What you will do:
Nothing is needed except the lines below that run from the one with "Jacobian and sparse" through the one with "plaćanje i fakturisanje.", repeated exactly.

Stored data entries:
▬▬▬▬▬▬▬▬▬▬

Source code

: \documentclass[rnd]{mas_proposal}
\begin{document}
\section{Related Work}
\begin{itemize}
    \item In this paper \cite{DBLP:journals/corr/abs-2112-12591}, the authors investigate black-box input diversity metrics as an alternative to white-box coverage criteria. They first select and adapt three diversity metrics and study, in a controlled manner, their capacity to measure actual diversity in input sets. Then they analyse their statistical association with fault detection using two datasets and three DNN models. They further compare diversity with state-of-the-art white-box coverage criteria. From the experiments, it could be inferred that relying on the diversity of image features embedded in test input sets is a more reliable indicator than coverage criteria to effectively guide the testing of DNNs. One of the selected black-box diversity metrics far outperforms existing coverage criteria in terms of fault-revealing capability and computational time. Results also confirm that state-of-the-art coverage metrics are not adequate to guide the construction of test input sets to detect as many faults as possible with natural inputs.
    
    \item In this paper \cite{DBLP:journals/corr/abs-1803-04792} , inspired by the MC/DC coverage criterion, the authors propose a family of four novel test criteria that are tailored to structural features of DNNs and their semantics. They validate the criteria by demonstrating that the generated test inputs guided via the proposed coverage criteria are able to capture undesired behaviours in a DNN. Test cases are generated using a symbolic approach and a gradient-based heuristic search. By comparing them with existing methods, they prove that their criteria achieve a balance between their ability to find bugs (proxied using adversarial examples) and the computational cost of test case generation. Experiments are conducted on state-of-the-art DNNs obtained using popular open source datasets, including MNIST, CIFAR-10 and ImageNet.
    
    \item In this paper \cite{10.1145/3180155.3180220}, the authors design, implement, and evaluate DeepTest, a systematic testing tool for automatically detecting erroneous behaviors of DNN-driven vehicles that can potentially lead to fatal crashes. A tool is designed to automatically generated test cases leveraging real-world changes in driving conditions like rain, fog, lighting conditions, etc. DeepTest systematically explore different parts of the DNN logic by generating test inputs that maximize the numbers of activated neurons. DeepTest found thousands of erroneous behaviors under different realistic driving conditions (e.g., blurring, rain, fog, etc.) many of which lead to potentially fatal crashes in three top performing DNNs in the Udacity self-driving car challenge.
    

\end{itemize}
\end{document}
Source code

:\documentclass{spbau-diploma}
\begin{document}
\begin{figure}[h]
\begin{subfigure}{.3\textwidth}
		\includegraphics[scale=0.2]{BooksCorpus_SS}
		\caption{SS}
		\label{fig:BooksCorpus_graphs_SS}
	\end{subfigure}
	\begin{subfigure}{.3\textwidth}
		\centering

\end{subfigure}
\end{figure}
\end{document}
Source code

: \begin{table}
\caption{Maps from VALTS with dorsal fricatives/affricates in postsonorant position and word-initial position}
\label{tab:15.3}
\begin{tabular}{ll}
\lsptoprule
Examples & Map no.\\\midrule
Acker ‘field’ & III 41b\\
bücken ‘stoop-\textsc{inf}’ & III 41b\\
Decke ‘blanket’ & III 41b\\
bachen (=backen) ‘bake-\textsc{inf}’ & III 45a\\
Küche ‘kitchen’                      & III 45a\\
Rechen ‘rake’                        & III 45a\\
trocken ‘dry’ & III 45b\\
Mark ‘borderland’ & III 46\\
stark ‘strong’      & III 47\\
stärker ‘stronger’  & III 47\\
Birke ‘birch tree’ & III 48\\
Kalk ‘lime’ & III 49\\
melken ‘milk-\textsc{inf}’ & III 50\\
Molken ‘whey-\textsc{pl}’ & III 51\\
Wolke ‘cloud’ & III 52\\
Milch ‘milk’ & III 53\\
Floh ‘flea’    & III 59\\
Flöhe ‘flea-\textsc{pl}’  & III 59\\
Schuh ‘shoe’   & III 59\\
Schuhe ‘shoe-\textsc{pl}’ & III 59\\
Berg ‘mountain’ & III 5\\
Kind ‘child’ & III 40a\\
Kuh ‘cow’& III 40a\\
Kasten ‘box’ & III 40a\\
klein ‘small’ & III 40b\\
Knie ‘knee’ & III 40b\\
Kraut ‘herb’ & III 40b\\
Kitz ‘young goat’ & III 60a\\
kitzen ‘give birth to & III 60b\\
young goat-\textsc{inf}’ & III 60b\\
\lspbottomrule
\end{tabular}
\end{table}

▬▬▬▬▬▬▬▬▬▬

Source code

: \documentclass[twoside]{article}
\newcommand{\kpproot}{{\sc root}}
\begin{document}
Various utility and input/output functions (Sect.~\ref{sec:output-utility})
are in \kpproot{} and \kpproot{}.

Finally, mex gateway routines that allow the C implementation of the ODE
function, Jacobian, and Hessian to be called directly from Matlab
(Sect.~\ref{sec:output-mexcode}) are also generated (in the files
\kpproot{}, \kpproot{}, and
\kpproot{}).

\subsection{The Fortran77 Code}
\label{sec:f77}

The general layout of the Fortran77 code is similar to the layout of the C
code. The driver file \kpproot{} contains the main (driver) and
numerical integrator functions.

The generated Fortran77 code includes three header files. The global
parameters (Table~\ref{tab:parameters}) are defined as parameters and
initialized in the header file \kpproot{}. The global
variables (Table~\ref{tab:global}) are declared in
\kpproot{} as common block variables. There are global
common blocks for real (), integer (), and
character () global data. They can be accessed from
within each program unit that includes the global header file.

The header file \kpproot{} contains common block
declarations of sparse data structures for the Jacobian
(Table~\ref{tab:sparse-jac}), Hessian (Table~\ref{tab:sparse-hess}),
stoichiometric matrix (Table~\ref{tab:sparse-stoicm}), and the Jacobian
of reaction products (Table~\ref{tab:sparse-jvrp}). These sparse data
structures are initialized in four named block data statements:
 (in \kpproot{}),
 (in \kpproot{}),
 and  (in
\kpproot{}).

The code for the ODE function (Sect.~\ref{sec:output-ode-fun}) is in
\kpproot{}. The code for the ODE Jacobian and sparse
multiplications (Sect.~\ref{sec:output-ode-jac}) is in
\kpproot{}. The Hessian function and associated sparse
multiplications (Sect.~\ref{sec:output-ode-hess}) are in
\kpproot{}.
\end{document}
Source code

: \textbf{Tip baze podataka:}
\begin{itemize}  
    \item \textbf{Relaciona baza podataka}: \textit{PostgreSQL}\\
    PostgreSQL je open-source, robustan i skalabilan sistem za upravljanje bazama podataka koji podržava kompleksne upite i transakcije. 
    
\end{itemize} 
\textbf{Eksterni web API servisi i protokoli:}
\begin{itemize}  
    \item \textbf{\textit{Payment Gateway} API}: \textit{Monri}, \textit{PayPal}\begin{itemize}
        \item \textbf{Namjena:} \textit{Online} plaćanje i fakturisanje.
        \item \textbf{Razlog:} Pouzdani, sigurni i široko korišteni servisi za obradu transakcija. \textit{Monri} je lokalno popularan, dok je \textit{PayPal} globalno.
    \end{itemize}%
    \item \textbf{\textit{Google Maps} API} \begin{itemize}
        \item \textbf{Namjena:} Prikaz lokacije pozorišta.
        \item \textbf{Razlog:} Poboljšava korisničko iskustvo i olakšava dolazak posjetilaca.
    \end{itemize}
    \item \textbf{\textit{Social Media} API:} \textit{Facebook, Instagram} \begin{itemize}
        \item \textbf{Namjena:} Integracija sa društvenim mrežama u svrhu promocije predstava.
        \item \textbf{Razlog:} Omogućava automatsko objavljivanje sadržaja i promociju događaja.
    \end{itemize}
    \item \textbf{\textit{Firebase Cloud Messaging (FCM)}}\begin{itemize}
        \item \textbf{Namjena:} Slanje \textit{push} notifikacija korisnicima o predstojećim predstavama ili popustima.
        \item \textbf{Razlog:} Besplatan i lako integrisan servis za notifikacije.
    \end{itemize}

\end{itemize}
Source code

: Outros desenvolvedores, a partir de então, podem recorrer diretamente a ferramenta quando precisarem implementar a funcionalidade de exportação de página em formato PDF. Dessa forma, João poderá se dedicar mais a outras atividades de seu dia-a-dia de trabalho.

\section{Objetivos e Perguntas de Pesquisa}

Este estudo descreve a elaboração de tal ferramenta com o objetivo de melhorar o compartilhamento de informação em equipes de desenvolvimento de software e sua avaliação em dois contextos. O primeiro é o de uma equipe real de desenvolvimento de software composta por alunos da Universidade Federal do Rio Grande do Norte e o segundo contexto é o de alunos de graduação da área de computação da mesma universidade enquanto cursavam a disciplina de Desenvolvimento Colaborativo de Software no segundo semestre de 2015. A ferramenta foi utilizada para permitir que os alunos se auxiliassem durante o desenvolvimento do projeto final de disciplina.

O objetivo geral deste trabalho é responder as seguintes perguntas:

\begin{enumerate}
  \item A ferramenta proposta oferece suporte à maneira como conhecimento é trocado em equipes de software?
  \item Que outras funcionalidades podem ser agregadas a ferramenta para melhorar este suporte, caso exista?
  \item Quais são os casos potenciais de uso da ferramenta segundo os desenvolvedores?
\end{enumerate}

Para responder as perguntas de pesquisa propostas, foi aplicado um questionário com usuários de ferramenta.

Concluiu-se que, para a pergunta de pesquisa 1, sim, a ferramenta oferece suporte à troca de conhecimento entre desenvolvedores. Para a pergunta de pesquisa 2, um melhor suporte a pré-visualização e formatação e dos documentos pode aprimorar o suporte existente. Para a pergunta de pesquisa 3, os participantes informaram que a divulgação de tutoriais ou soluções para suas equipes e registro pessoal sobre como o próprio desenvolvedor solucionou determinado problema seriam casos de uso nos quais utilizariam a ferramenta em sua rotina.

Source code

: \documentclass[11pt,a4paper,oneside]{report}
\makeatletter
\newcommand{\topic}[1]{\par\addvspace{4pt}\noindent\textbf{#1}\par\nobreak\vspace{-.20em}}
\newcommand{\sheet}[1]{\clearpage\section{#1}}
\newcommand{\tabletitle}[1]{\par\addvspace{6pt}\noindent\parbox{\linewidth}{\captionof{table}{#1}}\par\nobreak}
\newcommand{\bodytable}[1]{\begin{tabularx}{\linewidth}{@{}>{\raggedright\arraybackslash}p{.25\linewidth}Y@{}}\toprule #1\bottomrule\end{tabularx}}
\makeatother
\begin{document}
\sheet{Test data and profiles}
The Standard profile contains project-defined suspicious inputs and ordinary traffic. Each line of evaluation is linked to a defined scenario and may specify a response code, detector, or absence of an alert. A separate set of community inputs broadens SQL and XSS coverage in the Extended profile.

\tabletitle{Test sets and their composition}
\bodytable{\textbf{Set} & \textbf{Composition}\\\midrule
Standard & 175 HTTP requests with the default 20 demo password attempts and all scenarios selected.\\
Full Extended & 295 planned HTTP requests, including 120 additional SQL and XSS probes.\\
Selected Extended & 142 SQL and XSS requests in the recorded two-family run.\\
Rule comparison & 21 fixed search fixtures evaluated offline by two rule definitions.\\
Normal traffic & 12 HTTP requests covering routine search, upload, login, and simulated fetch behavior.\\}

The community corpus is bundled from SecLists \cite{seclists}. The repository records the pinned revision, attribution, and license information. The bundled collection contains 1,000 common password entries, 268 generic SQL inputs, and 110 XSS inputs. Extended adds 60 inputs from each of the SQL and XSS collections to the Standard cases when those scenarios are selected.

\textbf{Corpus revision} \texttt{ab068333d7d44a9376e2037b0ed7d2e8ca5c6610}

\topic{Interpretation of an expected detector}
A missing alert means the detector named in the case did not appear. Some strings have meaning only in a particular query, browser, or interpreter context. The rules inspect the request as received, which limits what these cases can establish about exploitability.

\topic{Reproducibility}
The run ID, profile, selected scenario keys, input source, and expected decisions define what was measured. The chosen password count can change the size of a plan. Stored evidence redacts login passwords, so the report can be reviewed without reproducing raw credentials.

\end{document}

▬▬▬▬▬▬▬▬▬▬

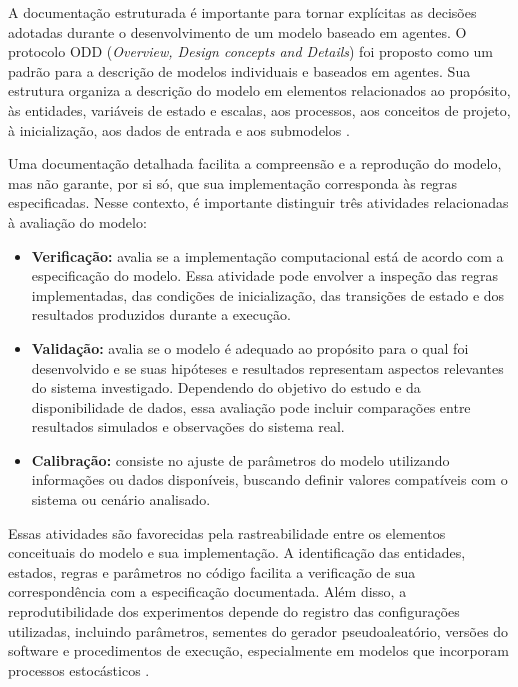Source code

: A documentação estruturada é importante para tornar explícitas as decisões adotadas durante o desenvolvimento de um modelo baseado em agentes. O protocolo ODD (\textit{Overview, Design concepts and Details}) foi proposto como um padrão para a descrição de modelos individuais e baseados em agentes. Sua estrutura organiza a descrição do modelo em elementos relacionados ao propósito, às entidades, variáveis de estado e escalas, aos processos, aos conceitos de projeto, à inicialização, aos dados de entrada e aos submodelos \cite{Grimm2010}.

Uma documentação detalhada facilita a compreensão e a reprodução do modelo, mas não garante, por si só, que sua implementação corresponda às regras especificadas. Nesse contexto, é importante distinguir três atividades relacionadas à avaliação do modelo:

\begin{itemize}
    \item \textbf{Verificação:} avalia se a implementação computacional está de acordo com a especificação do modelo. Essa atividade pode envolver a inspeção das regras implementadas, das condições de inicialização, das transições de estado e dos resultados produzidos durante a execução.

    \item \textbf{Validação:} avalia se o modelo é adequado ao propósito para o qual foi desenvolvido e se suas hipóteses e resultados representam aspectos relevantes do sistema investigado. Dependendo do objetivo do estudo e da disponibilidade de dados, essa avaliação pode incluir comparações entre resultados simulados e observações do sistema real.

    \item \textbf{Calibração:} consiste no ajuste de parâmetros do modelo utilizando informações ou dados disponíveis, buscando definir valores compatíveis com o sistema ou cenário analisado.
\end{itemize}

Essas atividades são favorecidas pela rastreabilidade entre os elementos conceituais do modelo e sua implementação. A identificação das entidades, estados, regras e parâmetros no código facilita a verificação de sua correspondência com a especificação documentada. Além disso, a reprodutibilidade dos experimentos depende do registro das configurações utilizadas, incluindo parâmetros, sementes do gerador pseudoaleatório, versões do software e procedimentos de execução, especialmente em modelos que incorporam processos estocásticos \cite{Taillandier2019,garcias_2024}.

▬▬▬▬▬▬▬▬▬▬

Solved exercise:
\kpproot{}. The code for the ODE Jacobian and sparse
multiplications (Sect.~\ref{sec:output-ode-jac}) is in
\kpproot{}. The Hessian function and associated sparse
multiplications (Sect.~\ref{sec:output-ode-hess}) are in
\kpproot{}.
\end{document}
Source code

: \textbf{Tip baze podataka:}
\begin{itemize}  
    \item \textbf{Relaciona baza podataka}: \textit{PostgreSQL}\\
    PostgreSQL je open-source, robustan i skalabilan sistem za upravljanje bazama podataka koji podržava kompleksne upite i transakcije. 
    
\end{itemize} 
\textbf{Eksterni web API servisi i protokoli:}
\begin{itemize}  
    \item \textbf{\textit{Payment Gateway} API}: \textit{Monri}, \textit{PayPal}\begin{itemize}
        \item \textbf{Namjena:} \textit{Online} plaćanje i fakturisanje.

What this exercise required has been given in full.